L&G lost £1.49bn in 2008 once £1.2bn worth of provisions for credit defaults is taken into account, and also cut its dividend by more than expected. This turned the spotlight on Aviva and the state of its own balance sheet. Ironically, Aviva's shares were also hit recently when it decided against cutting its dividend, which analysts queried in the light of such difficult trading conditions.
It does seem Aviva loses either way, as far as the market is concerned. So while L&G is currently 1p lower at 41.8p, Aviva - which is hogging the airwaves to tell us Norwich Union is changing its name - has lost 30p to 237p. This makes it the biggest faller in the leading index at the moment, although to be fair, part of the drop is due to Aviva's shares going ex-dividend.

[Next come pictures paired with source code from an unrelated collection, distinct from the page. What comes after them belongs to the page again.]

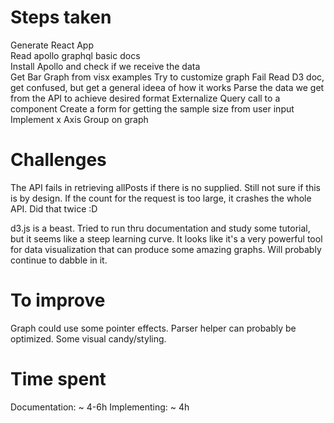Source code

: # Steps taken

Generate React App \
Read apollo graphql basic docs \
Install Apollo and check if we receive the data \
Get Bar Graph from visx examples
Try to customize graph
Fail
Read D3 doc, get confused, but get a general ideea of how it works
Parse the data we get from the API to achieve desired format
Externalize Query call to a component
Create a form for getting the sample size from user input
Implement x Axis Group on graph


# Challenges
The API fails in retrieving allPosts if there is no <count> supplied. Still not sure if this is by design.
If the count for the request is too large, it crashes the whole API. Did that twice :D

d3.js is a beast. Tried to run thru documentation and study some tutorial, but it seems like a steep learning curve. It looks like it's a very powerful tool for data visualization that can produce some amazing graphs. Will probably continue to dabble in it.


# To improve

Graph could use some pointer effects.
Parser helper can probably be optimized.
Some visual candy/styling.

# Time spent
Documentation: ~ 4-6h
Implementing: ~ 4h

Back with L&G, Panmure analyst Barrie Cornes commented:
"The cut in L&G's dividend was expected by some and is probably as a result of the impact on Aviva's share price following its maintenance of its dividend despite capital concerns. The final dividend of 2.06p (-50%) makes a full year dividend of 4.06p (-32%) and probably makes sense given the need to preserve capital but is disappointing considering it was not that long ago that L&G embarked upon a £1bn share buyback.
"The outlook statement talks about a difficult operating environment and the need to preserve capital by restricting new business sales and concentrating on low capital intensity products. This echos comments made by Prudential and Aviva in the last few weeks and seems a logical response to the market conditions."
Overall the market is edging higher again after yesterday's dip.The FTSE 100 is up 17.74 points at 3929.20.
Hedge fund group Man is up 6.25p at 207.5p ahead of a trading update tomorrow. It said last night its key AHL fund was down just 0.97% on the week. Banks are also better, with Barclays up 1.2p to 119p and Lloyds Banking Group 1.6p higher at 59.6p.
Mining group Rio Tinto rose after the Australian competition watchdog gave the go-ahead for the company's controversial $19.5bn investment from China's Chinalco. The deal still needs the approval of the Australian treasury, which will be based on a foreign investment board review. This is not likely to conclude until the end of June. Evolution Securities said:
"While today's decision removes a minor obstacle to the Chinalco-Rio Tinto tie-up it is by no means the main event with the Foreign Investment Review Board and shareholder vote much more important. In recent days the thinking process has moved forwards with many different potential transactions being reviewed including rights issues and other tie-ups with the likes of BHP Billiton, amongst others. At current prices and given the uncertain future - particularly on the commodity demand and price side of the equation - we view the recent rally as a strong selling opportunity, only enhanced by the recent run-up in sterling given the group's effective dollar valuation."
Back among the fallers, techology business Smiths Group slipped 68.5p to 753p despite a 17% rise in half year profits and comments that it expected full year figures to be in line with expectations. Traders were concerned by signs of weakness in the detection business and about the size of its pension deficit.